* WHAT THE TASK ASKS: Copy out the entries below exactly as they stand, but only from the line containing "- [Configuration Reference](#configuration-reference)" through the line containing "- Produces structured".

(Dataset entries)
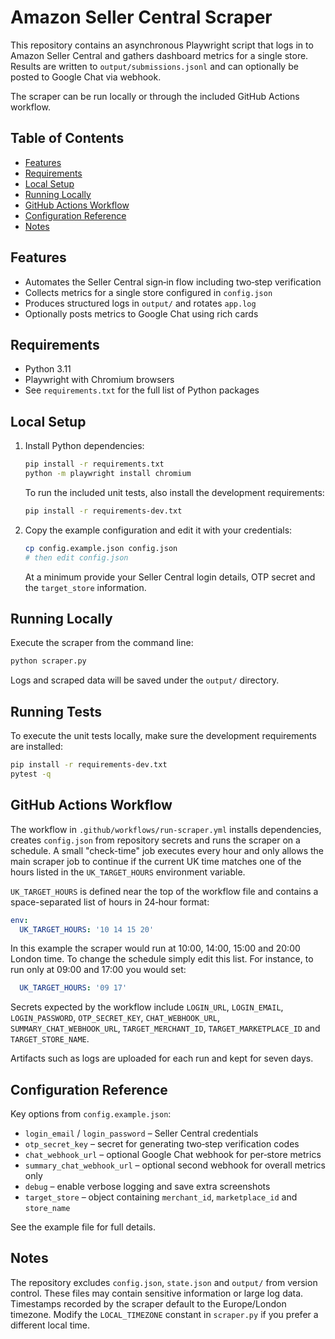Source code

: # Amazon Seller Central Scraper

This repository contains an asynchronous Playwright script that logs in to Amazon Seller Central and gathers dashboard metrics for a single store. Results are written to `output/submissions.jsonl` and can optionally be posted to Google Chat via webhook.

The scraper can be run locally or through the included GitHub Actions workflow.

## Table of Contents
- [Features](#features)
- [Requirements](#requirements)
- [Local Setup](#local-setup)
- [Running Locally](#running-locally)
- [GitHub Actions Workflow](#github-actions-workflow)
- [Configuration Reference](#configuration-reference)
- [Notes](#notes)

## Features
- Automates the Seller Central sign‑in flow including two‑step verification
- Collects metrics for a single store configured in `config.json`
- Produces structured logs in `output/` and rotates `app.log`
- Optionally posts metrics to Google Chat using rich cards

## Requirements
- Python 3.11
- Playwright with Chromium browsers
- See `requirements.txt` for the full list of Python packages

## Local Setup
1. Install Python dependencies:

   ```bash
   pip install -r requirements.txt
   python -m playwright install chromium
   ```

   To run the included unit tests, also install the development requirements:

   ```bash
   pip install -r requirements-dev.txt
   ```

2. Copy the example configuration and edit it with your credentials:

   ```bash
   cp config.example.json config.json
   # then edit config.json
   ```

   At a minimum provide your Seller Central login details, OTP secret and the `target_store` information.

## Running Locally
Execute the scraper from the command line:

```bash
python scraper.py
```

Logs and scraped data will be saved under the `output/` directory.

## Running Tests
To execute the unit tests locally, make sure the development requirements are installed:

```bash
pip install -r requirements-dev.txt
pytest -q
```

## GitHub Actions Workflow
The workflow in `.github/workflows/run-scraper.yml` installs dependencies, creates
`config.json` from repository secrets and runs the scraper on a schedule. A small
"check-time" job executes every hour and only allows the main scraper job to
continue if the current UK time matches one of the hours listed in the
`UK_TARGET_HOURS` environment variable.

`UK_TARGET_HOURS` is defined near the top of the workflow file and contains a
space-separated list of hours in 24‑hour format:

```yaml
env:
  UK_TARGET_HOURS: '10 14 15 20'
```

In this example the scraper would run at 10:00, 14:00, 15:00 and 20:00 London
time. To change the schedule simply edit this list. For instance, to run only at
09:00 and 17:00 you would set:

```yaml
  UK_TARGET_HOURS: '09 17'
```

Secrets expected by the workflow include `LOGIN_URL`, `LOGIN_EMAIL`, `LOGIN_PASSWORD`, `OTP_SECRET_KEY`, `CHAT_WEBHOOK_URL`, `SUMMARY_CHAT_WEBHOOK_URL`, `TARGET_MERCHANT_ID`, `TARGET_MARKETPLACE_ID` and `TARGET_STORE_NAME`.

Artifacts such as logs are uploaded for each run and kept for seven days.

## Configuration Reference
Key options from `config.example.json`:

- `login_email` / `login_password` – Seller Central credentials
- `otp_secret_key` – secret for generating two‑step verification codes
- `chat_webhook_url` – optional Google Chat webhook for per‑store metrics
- `summary_chat_webhook_url` – optional second webhook for overall metrics only
- `debug` – enable verbose logging and save extra screenshots
- `target_store` – object containing `merchant_id`, `marketplace_id` and `store_name`

See the example file for full details.

## Notes
The repository excludes `config.json`, `state.json` and `output/` from version control. These files may contain sensitive information or large log data. Timestamps recorded by the scraper default to the Europe/London timezone. Modify the `LOCAL_TIMEZONE` constant in `scraper.py` if you prefer a different local time.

* COMPLETED TASK:
- [Configuration Reference](#configuration-reference)
- [Notes](#notes)

## Features
- Automates the Seller Central sign‑in flow including two‑step verification
- Collects metrics for a single store configured in `config.json`
- Produces structured logs in `output/` and rotates `app.log`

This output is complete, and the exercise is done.